I am sorry. It just skipped of my mind. I tried to ping the IP of the websites and its done. I have to look for the name resolution now.

Thank you so much.

But there is still a problem. I edited the nsswitch.conf file but seems no gain. Its still able to ping any hostname.

Kindly suggest.

rgupta52 · 03-25-2011, 12:23 PM

Quote:

Originally Posted by rgupta52

But there is still a problem. I edited the nsswitch.conf file but seems no gain. Its still able to ping any hostname.

Kindly suggest.

Sorry to bother again. Its done and finalized now. What went wrong was somehow entries in the resolve.conf files were getting omitted. Its fixed now.

Thanks.

tommylovell · 03-25-2011, 12:29 PM

If system A is configured for a static IP address, then you won't be getting your nameservers from DHCP...

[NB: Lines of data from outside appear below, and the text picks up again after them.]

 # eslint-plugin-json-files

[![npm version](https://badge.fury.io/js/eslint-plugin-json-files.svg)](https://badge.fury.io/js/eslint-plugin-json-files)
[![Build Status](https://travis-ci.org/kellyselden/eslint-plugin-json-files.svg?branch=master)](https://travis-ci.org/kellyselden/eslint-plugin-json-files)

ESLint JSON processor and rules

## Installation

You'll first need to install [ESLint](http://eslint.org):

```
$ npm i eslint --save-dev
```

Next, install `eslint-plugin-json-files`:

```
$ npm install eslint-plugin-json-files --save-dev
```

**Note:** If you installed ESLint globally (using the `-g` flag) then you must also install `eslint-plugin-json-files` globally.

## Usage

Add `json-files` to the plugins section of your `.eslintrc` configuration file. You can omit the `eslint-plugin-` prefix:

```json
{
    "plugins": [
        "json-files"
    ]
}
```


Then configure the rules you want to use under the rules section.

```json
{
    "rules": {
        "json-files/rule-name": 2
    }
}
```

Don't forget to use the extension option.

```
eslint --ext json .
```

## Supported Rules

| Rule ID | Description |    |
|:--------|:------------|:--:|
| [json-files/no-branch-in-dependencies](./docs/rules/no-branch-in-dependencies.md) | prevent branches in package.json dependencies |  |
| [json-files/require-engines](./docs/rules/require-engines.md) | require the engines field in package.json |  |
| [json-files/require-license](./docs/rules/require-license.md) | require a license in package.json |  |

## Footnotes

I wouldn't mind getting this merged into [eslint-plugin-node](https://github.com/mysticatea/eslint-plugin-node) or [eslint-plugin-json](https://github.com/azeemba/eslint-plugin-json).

Look at /etc/resolv.conf. If there are no nameservers listed, 'cat /etc/resolv.conf' on System B and copy that DHCP supplied info to System A.

It should take a form something like this.

Code:

domain <yourdomain>
search <yourdomain>
nameserver aaa.bbb.ccc.ddd
nameserver eee.fff.ggg.hhh

'dig' and 'nslookup' are helpful for seeing what is happening with DNS lookups.

EDITED: oops, I guess timing is everything...

rgupta52 · 03-25-2011, 12:34 PM

Quote:

Originally Posted by tommylovell

If system A is configured for a static IP address, then you won't be getting your nameservers from DHCP...

Look at /etc/resolv.conf. If there are no nameservers listed, 'cat /etc/resolv.conf' on System B and copy that DHCP supplied info to System A.

It should take a form something like this.

Code:

domain <yourdomain>
search <yourdomain>
nameserver aaa.bbb.ccc.ddd
nameserver eee.fff.ggg.hhh

'dig' and 'nslookup' are helpful for seeing what is happening with DNS lookups.

EDITED: oops, I guess timing is everything...

Yeah I did the same as you mentioned and got it working. Thanks Boss !!!